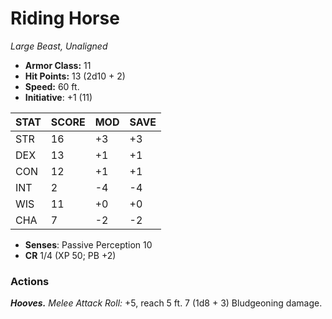 # Riding Horse

*Large Beast, Unaligned*

- **Armor Class:** 11
- **Hit Points:** 13 (2d10 + 2)
- **Speed:** 60 ft.
- **Initiative**: +1 (11)

|STAT|SCORE|MOD|SAVE|
| --- | --- | --- | ---- |
| STR | 16 | +3 | +3 |
| DEX | 13 | +1 | +1 |
| CON | 12 | +1 | +1 |
| INT | 2 | -4 | -4 |
| WIS | 11 | +0 | +0 |
| CHA | 7 | -2 | -2 |

- **Senses**: Passive Perception 10
- **CR** 1/4 (XP 50; PB +2)

### Actions

***Hooves.*** *Melee Attack Roll:* +5, reach 5 ft. 7 (1d8 + 3) Bludgeoning damage.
··········
What is needed:
Skip every picture and transcribe the data above exactly.

Output of the exercise:
 # Riding Horse

*Large Beast, Unaligned*

- **Armor Class:** 11
- **Hit Points:** 13 (2d10 + 2)
- **Speed:** 60 ft.
- **Initiative**: +1 (11)

|STAT|SCORE|MOD|SAVE|
| --- | --- | --- | ---- |
| STR | 16 | +3 | +3 |
| DEX | 13 | +1 | +1 |
| CON | 12 | +1 | +1 |
| INT | 2 | -4 | -4 |
| WIS | 11 | +0 | +0 |
| CHA | 7 | -2 | -2 |

- **Senses**: Passive Perception 10
- **CR** 1/4 (XP 50; PB +2)

### Actions

***Hooves.*** *Melee Attack Roll:* +5, reach 5 ft. 7 (1d8 + 3) Bludgeoning damage.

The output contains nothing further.